Ce n'est pas de liberté de conscience dont il s'agit : nos copains d'enfance n'ont pas été butés pour ce qu'ils pensaient, mais pour l'avoir écrit, dessiné, publié; s'ils étaient restés chez eux, entre eux, à déconner en cassant du sucre sur les curés, les imams, les rabbins et les gouvernants, ils seraient toujours vivants. Ils sont morts d'avoir exercé leur liberté et de l'avoir partagée, au lieu que se la garder pour eux.
La liberté d'expression est une liberté fondamentale et universelle. Elle ne se limite ni ne se conjugue aux convictions religieuses. « Y'a-t-il des limites à ne pas franchir ? », s'interroge, gravement, Le Temps... « Il n'y a que les limites qu'on s'impose », répond le dessinateur algérien Ali Dilem, qui sait ce qu'il peut en coûter à qui veut définir soi-même le champ de sa liberté... Contre la Conseillère fédérale Doris Leuthard, qui avait cru bon de laisser tweeter par son «nègre», mais en son nom à elle, que, bien sûr, le massacre de Charlie Hebdo est un acte condamnable, mais que tout de même, les « Charlie » avaient poussé le bouchon un peu loin et qu'il y avait des limites à la liberté d'expression,  la présidente de la Confédération, Simonetta Sommaruga, a déclaré que « la liberté d'expression doit être défendue sans "si" ni "mais" ». On est bien d'accord.

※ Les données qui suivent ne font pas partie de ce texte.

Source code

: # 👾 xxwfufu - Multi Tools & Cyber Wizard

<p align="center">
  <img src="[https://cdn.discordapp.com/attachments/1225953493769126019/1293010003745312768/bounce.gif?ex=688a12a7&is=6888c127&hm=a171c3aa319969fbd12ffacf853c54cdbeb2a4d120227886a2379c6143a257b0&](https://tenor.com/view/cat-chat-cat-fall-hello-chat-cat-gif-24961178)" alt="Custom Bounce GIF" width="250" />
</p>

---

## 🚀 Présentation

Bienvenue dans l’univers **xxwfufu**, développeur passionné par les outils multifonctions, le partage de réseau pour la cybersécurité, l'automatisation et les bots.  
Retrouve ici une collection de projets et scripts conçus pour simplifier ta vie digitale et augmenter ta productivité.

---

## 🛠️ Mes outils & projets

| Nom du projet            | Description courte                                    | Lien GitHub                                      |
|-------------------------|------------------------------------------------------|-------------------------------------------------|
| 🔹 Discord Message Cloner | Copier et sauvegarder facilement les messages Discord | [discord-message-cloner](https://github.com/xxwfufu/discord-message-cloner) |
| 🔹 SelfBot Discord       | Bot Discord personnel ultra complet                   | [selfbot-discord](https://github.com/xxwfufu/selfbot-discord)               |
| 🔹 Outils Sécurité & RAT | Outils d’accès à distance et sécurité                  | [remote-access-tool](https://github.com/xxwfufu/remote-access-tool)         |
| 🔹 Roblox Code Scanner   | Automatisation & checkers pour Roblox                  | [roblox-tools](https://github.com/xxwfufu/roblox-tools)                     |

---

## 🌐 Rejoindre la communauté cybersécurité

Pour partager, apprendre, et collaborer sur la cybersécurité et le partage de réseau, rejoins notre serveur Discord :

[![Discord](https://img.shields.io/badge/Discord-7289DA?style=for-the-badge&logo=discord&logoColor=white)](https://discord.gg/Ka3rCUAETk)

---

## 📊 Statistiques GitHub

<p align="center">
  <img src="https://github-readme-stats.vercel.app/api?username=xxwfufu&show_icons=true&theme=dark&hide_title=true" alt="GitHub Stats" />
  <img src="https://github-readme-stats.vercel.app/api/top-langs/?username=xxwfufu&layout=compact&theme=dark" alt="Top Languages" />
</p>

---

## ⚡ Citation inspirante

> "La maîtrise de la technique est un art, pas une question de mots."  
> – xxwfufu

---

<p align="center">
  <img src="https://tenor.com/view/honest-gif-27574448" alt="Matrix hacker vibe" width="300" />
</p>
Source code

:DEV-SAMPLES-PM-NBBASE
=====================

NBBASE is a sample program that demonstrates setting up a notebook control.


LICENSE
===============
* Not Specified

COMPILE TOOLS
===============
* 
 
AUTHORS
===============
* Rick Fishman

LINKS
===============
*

On est même d'accord avec un imam, le Français Tareq Oubrou quand il s'adresse en ces termes à ceux que les caricatures du Prophète scandalisent  : « Si vous n'êtes pas d'accord avec les caricatures, faites des caricatures. C'est pensée contre pensée », pas kalachnikov contre dessin. Mais évidemment, pour pouvoir opposer une pensée à une autre, il faut d'abord en avoir une à soi...

Nous sommes en un temps où les armes se trouvent bien plus facilement que les neurones, les versets que les raisonnements et les bornes que les volontés de les franchir.